Collected data entries:
┌────────

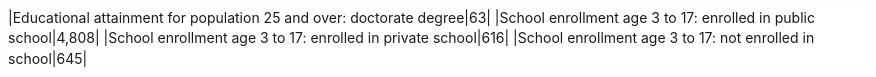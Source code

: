 |Educational attainment for population 25 and over: doctorate degree|63|
|School enrollment age 3 to 17: enrolled in public school|4,808|
|School enrollment age 3 to 17: enrolled in private school|616|
|School enrollment age 3 to 17: not enrolled in school|645|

└────────

WHAT TO DO:
I'd like the entries above repeated exactly, but without any of their pictures.

TASK OUTPUT:
Source code

: |Educational attainment for population 25 and over: doctorate degree|63|
|School enrollment age 3 to 17: enrolled in public school|4,808|
|School enrollment age 3 to 17: enrolled in private school|616|
|School enrollment age 3 to 17: not enrolled in school|645|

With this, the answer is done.